Document images with source code:

■ ■ ■ ■ ■ ■ ■

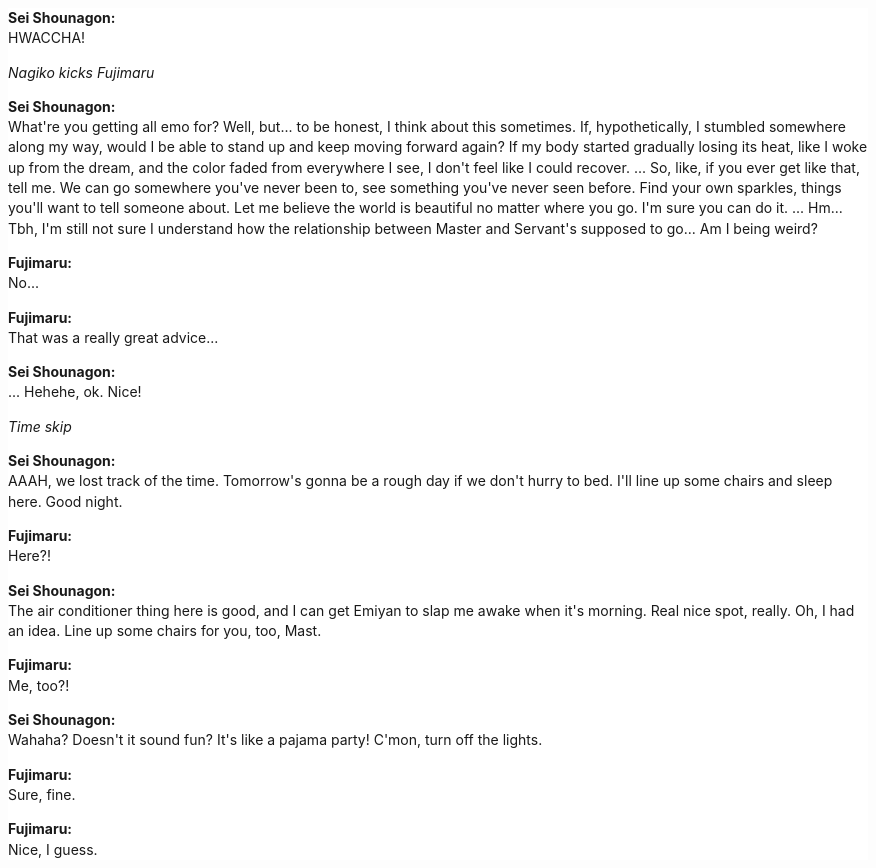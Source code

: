 **Sei Shounagon:**   
HWACCHA!  
  
*Nagiko kicks Fujimaru*  
  
**Sei Shounagon:**   
What're you getting all emo for? Well, but... to be honest, I think about this sometimes. If, hypothetically, I stumbled somewhere along my way, would I be able to stand up and keep moving forward again? If my body started gradually losing its heat, like I woke up from the dream, and the color faded from everywhere I see, I don't feel like I could recover. ... So, like, if you ever get like that, tell me. We can go somewhere you've never been to, see something you've never seen before. Find your own sparkles, things you'll want to tell someone about. Let me believe the world is beautiful no matter where you go. I'm sure you can do it. ... Hm... Tbh, I'm still not sure I understand how the relationship between Master and Servant's supposed to go... Am I being weird?  
  
**Fujimaru:**   
No...  
  
**Fujimaru:**   
That was a really great advice...  
  
**Sei Shounagon:**   
... Hehehe, ok. Nice!   
  
*Time skip*  
  
**Sei Shounagon:**   
AAAH, we lost track of the time. Tomorrow's gonna be a rough day if we don't hurry to bed. I'll line up some chairs and sleep here. Good night.  
  
**Fujimaru:**   
Here?!  
  
**Sei Shounagon:**   
The air conditioner thing here is good, and I can get Emiyan to slap me awake when it's morning. Real nice spot, really. Oh, I had an idea. Line up some chairs for you, too, Mast.   
  
**Fujimaru:**   
Me, too?!  
  
**Sei Shounagon:**   
Wahaha? Doesn't it sound fun? It's like a pajama party! C'mon, turn off the lights.  
  
**Fujimaru:**   
Sure, fine.   
  
**Fujimaru:**   
Nice, I guess.  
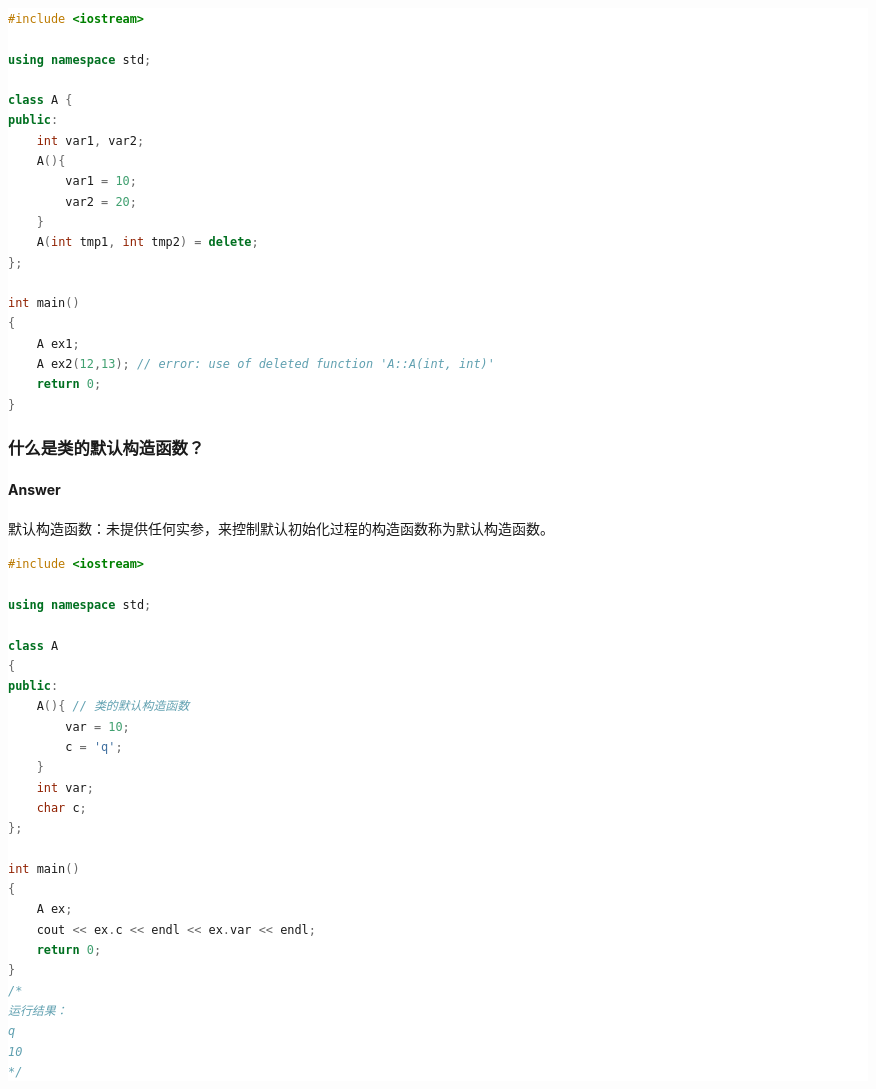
 ```cpp
#include <iostream>

using namespace std;

class A {
public:
    int var1, var2;
    A(){
        var1 = 10;
        var2 = 20;
    }
    A(int tmp1, int tmp2) = delete;
};

int main()
{
    A ex1;    
    A ex2(12,13); // error: use of deleted function 'A::A(int, int)'
    return 0;
}
```

### 什么是类的默认构造函数？
#### Answer
默认构造函数：未提供任何实参，来控制默认初始化过程的构造函数称为默认构造函数。

```cpp
#include <iostream>

using namespace std;

class A
{
public:
    A(){ // 类的默认构造函数
        var = 10;
        c = 'q';
    }
    int var;
    char c;
};

int main()
{
    A ex;
    cout << ex.c << endl << ex.var << endl;
    return 0;
}
/*
运行结果：
q
10
*/
```
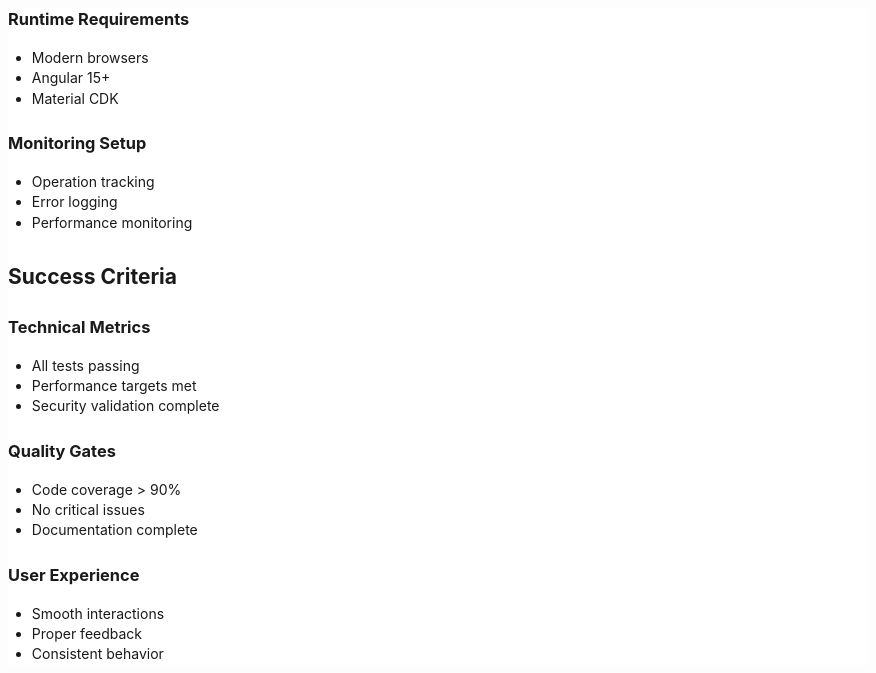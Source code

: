 ### Runtime Requirements
- Modern browsers
- Angular 15+
- Material CDK

### Monitoring Setup
- Operation tracking
- Error logging
- Performance monitoring

## Success Criteria

### Technical Metrics
- All tests passing
- Performance targets met
- Security validation complete

### Quality Gates
- Code coverage > 90%
- No critical issues
- Documentation complete

### User Experience
- Smooth interactions
- Proper feedback
- Consistent behavior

■ ■ ■ ■ ■ ■ ■

_Instructions for the task_
Reproduce only the lines between the line containing "- Security validation complete" and the last line of the records, those two lines included, exactly.

_Result below_
- Security validation complete

### Quality Gates
- Code coverage > 90%
- No critical issues
- Documentation complete

### User Experience
- Smooth interactions
- Proper feedback
- Consistent behavior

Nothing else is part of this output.